I slumped down onto the bed, feeling the room still move even after I’d arrived at a standstill. The act of sitting up had churned a vortex of liquid vertigo in me and I was pinned back to the mattress as the fatigue renewed itself. My eyes fell shut for what felt like eighteen dreams in three minutes. I saw Jenn rinsing a hand towel in the bathroom. I saw the hotel balcony. I saw illogical events blending together from different days and people, and when I opened those same unreliable eyes of mine, Jenn was reentering the room carrying a small pharmaceutical bag. She’d exited the hotel and returned before I could comprehend any absence. She made me take the first dose—two pills along with some water.
“Drink,” she said.
“What happened to . . . to . . .?”
“Drink. You’re dehydrated. If you don’t get enough water, you’ll slip unconscious. You should be in a hospital but that’s not an option for you because, congratulations, you aren’t legally allowed to leave France.”
“Where’s . . .?”
I couldn’t think of her name for a moment.
“Katarina?” said Jenn.
“Where is she?”
“She’s not here.”
“She’s . . .? Where is she? What time is it?”

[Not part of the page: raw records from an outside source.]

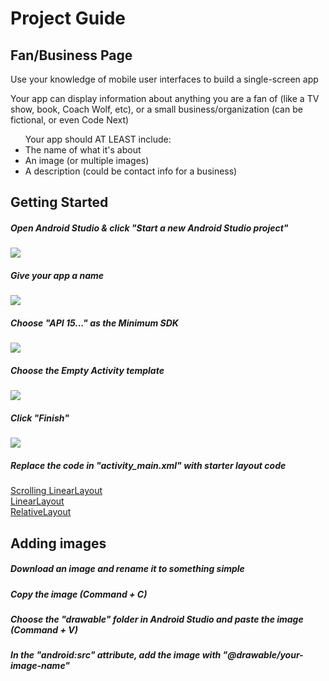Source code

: # Project Guide
## Fan/Business Page

<p>Use your knowledge of mobile user interfaces to build a single-screen app</p>
<p>Your app can display information about anything you are a fan of (like a TV show, book, Coach Wolf, etc), or a small business/organization (can be fictional, or even Code Next)</p>

<ul> Your app should AT LEAST include: 
  <li>The name of what it's about</li>
  <li>An image (or multiple images)</li>
  <li>A description (could be contact info for a business)</li>
</ul>

## Getting Started 

##### Open Android Studio & click "Start a new Android Studio project"

![]("guide-images/open.png")

##### Give your app a name

![]("guide-images/configure.png")

##### Choose "API 15..." as the Minimum SDK

![]("guide-images/target-device.png")

##### Choose the Empty Activity template

![]("guide-images/empty.png")

##### Click "Finish"

![]("guide-images/finish.png")

##### Replace the code in "activity_main.xml" with starter layout code

[Scrolling LinearLayout]("../starter-layouts/scrollview-starter.xml")<br>
[LinearLayout]("../starter-layouts/scrollview-starter.xml")<br>
[RelativeLayout]("../starter-layouts/relative-starter.xml")<br>

## Adding images

##### Download an image and rename it to something simple

##### Copy the image (Command + C)

##### Choose the "drawable" folder in Android Studio and paste the image (Command + V)

##### In the "android:src" attribute, add the image with "@drawable/your-image-name"


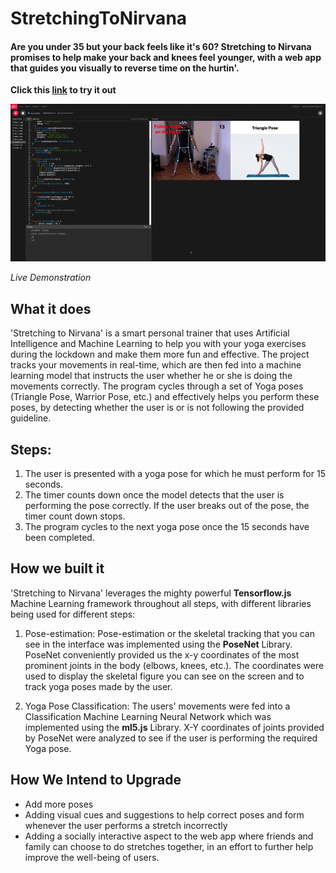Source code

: # StretchingToNirvana

#### Are you under 35 but your back feels like it's 60? Stretching to Nirvana promises to help make your back and knees feel younger, with a web app that guides you visually to reverse time on the hurtin'.

**Click this [link](https://editor.p5js.org/BasselOmari/full/tPKsnBSlU) to try it out**

![Live Demonstration](https://github.com/BaselOmari/StretchingToNirvana/blob/main/original.gif)

*Live Demonstration*

## What it does
'Stretching to Nirvana' is a smart personal trainer that uses Artificial Intelligence and Machine Learning to help you with your yoga exercises during the lockdown and make them more fun and effective. The project tracks your movements in real-time, which are then fed into a machine learning model that instructs the user whether he or she is doing the movements correctly. The program cycles through a set of Yoga poses (Triangle Pose, Warrior Pose, etc.) and effectively helps you perform these poses, by detecting whether the user is or is not following the provided guideline.

## Steps:
1. The user is presented with a yoga pose for which he must perform for 15 seconds.
2. The timer counts down once the model detects that the user is performing the pose correctly. If the user breaks out of the pose, the timer count down stops.
3. The program cycles to the next yoga pose once the 15 seconds have been completed.

## How we built it
'Stretching to Nirvana' leverages the mighty powerful **Tensorflow.js** Machine Learning framework throughout all steps, with different libraries being used for different steps:

1. Pose-estimation: Pose-estimation or the skeletal tracking that you can see in the interface was implemented using the **PoseNet** Library. PoseNet conveniently provided us the x-y coordinates of the most prominent joints in the body (elbows, knees, etc.). The coordinates were used to display the skeletal figure you can see on the screen and to track yoga poses made by the user.

2. Yoga Pose Classification: The users' movements were fed into a Classification Machine Learning Neural Network which was implemented using the **ml5.js** Library. X-Y coordinates of joints provided by PoseNet were analyzed to see if the user is performing the required Yoga pose.

## How We Intend to Upgrade
- Add more poses
- Adding visual cues and suggestions to help correct poses and form whenever the user performs a stretch incorrectly
- Adding a socially interactive aspect to the web app where friends and family can choose to do stretches together, in an effort to further help improve the well-being of users.


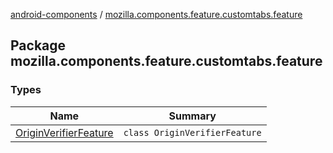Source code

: [android-components](../index.md) / [mozilla.components.feature.customtabs.feature](./index.md)

## Package mozilla.components.feature.customtabs.feature

### Types

| Name | Summary |
|---|---|
| [OriginVerifierFeature](-origin-verifier-feature/index.md) | `class OriginVerifierFeature` |
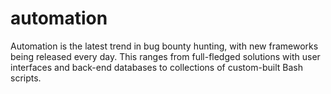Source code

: # automation
Automation is the latest trend in bug bounty hunting, with new frameworks being released every day. This ranges from full-fledged solutions with user interfaces and back-end databases to collections of custom-built Bash scripts.
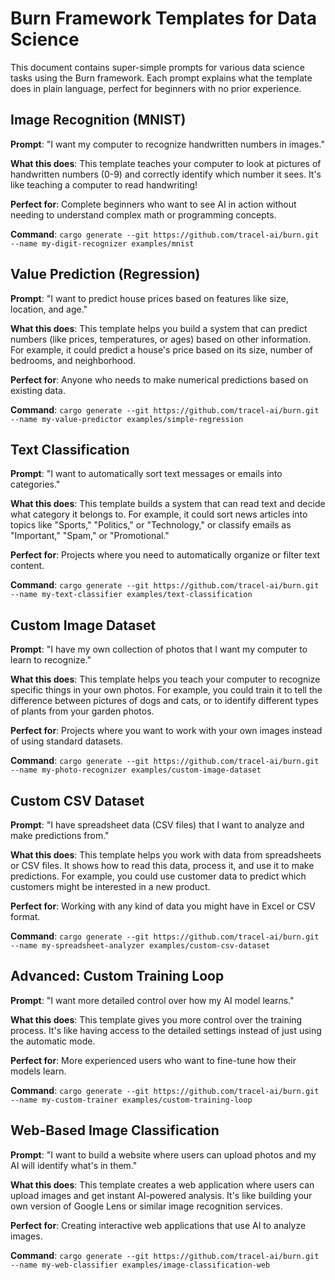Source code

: # Burn Framework Templates for Data Science

This document contains super-simple prompts for various data science tasks using the Burn framework. Each prompt explains what the template does in plain language, perfect for beginners with no prior experience.

## Image Recognition (MNIST)

**Prompt**: "I want my computer to recognize handwritten numbers in images."

**What this does**: This template teaches your computer to look at pictures of handwritten numbers (0-9) and correctly identify which number it sees. It's like teaching a computer to read handwriting!

**Perfect for**: Complete beginners who want to see AI in action without needing to understand complex math or programming concepts.

**Command**: `cargo generate --git https://github.com/tracel-ai/burn.git --name my-digit-recognizer examples/mnist`

## Value Prediction (Regression)

**Prompt**: "I want to predict house prices based on features like size, location, and age."

**What this does**: This template helps you build a system that can predict numbers (like prices, temperatures, or ages) based on other information. For example, it could predict a house's price based on its size, number of bedrooms, and neighborhood.

**Perfect for**: Anyone who needs to make numerical predictions based on existing data.

**Command**: `cargo generate --git https://github.com/tracel-ai/burn.git --name my-value-predictor examples/simple-regression`

## Text Classification

**Prompt**: "I want to automatically sort text messages or emails into categories."

**What this does**: This template builds a system that can read text and decide what category it belongs to. For example, it could sort news articles into topics like "Sports," "Politics," or "Technology," or classify emails as "Important," "Spam," or "Promotional."

**Perfect for**: Projects where you need to automatically organize or filter text content.

**Command**: `cargo generate --git https://github.com/tracel-ai/burn.git --name my-text-classifier examples/text-classification`

## Custom Image Dataset

**Prompt**: "I have my own collection of photos that I want my computer to learn to recognize."

**What this does**: This template helps you teach your computer to recognize specific things in your own photos. For example, you could train it to tell the difference between pictures of dogs and cats, or to identify different types of plants from your garden photos.

**Perfect for**: Projects where you want to work with your own images instead of using standard datasets.

**Command**: `cargo generate --git https://github.com/tracel-ai/burn.git --name my-photo-recognizer examples/custom-image-dataset`

## Custom CSV Dataset

**Prompt**: "I have spreadsheet data (CSV files) that I want to analyze and make predictions from."

**What this does**: This template helps you work with data from spreadsheets or CSV files. It shows how to read this data, process it, and use it to make predictions. For example, you could use customer data to predict which customers might be interested in a new product.

**Perfect for**: Working with any kind of data you might have in Excel or CSV format.

**Command**: `cargo generate --git https://github.com/tracel-ai/burn.git --name my-spreadsheet-analyzer examples/custom-csv-dataset`

## Advanced: Custom Training Loop

**Prompt**: "I want more detailed control over how my AI model learns."

**What this does**: This template gives you more control over the training process. It's like having access to the detailed settings instead of just using the automatic mode.

**Perfect for**: More experienced users who want to fine-tune how their models learn.

**Command**: `cargo generate --git https://github.com/tracel-ai/burn.git --name my-custom-trainer examples/custom-training-loop`

## Web-Based Image Classification

**Prompt**: "I want to build a website where users can upload photos and my AI will identify what's in them."

**What this does**: This template creates a web application where users can upload images and get instant AI-powered analysis. It's like building your own version of Google Lens or similar image recognition services.

**Perfect for**: Creating interactive web applications that use AI to analyze images.

**Command**: `cargo generate --git https://github.com/tracel-ai/burn.git --name my-web-classifier examples/image-classification-web`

I heard the two of them talking, I swear to God. I witnessed every word they said. I began to see it again, relive it again, their conversation, trying to reassemble the memories in a sequence, like stitching a quilt. It was in the entranceway. Ten minutes ago? Just before I woke up. Katarina returned after Jenn had arrived. Right? Katarina left the room to buy something at a store, then returned with a plastic bag of maybe groceries, maybe something else, and she was set to leave again but she was arguing with Jenn about getting her stuff out of the room. You can imagine how confusing this was. In my state. The two of them arguing near the front door, out of sight from the bed, contesting the practical aspect of whether Katarina was allowed anywhere near me. “It’s just to get what is mine,” she said, pointing to her tote bag on the table. I could see a black cocktail dress draped over the chair next to a pair of glossy pumps. “No,” said Jenn. “The room’s in my name.” Katarina kept asking for it, kept criticizing her: “I don’t expect you to understand. You play by their rules.” Jenn kept stating her side of it: “That’s right, I play by their rules. That’s the only way to change the game.” I craned my neck to peer down the hall. I couldn’t see much except that Katarina had that grocery bag. They argued some more, then finally agreed on something, some kind of compromise, then I heard Jenn approaching me. I was trying as hard as I could to stay coherent. You can’t imagine how nauseous this feels—the walls actually bending inward on you. Katarina would be operating on incomplete information to do whatever she was about to do, bad information, from me, from my deliberate omission of what happened in the rape room—regarding the victims, regarding the hatchet.
I had to stop her.
I’d doomed her.
I started to drag myself out of bed, having heard the front door click shut. I only had a matter of seconds before she left the building. “We’re following her,” I said to Jenn, having mustered the determination.
“Following . . .?”
“C’mon.”
“Following who?”
“Before she gets to the elevator.”
“Who?”
“We gotta stop her.” I was starting to get up. I’d found enough resolve. I pulled my legs across the edge of the bed and planted my feet on the floor, psyching myself up for the upcoming chase.
“Who are you talking about?”
“Katarina.”
“What?”
“Let’s go—”
“Adam!” My sense of time had been completely eradicated. “Katarina left way before I ever got here. She left yesterday.”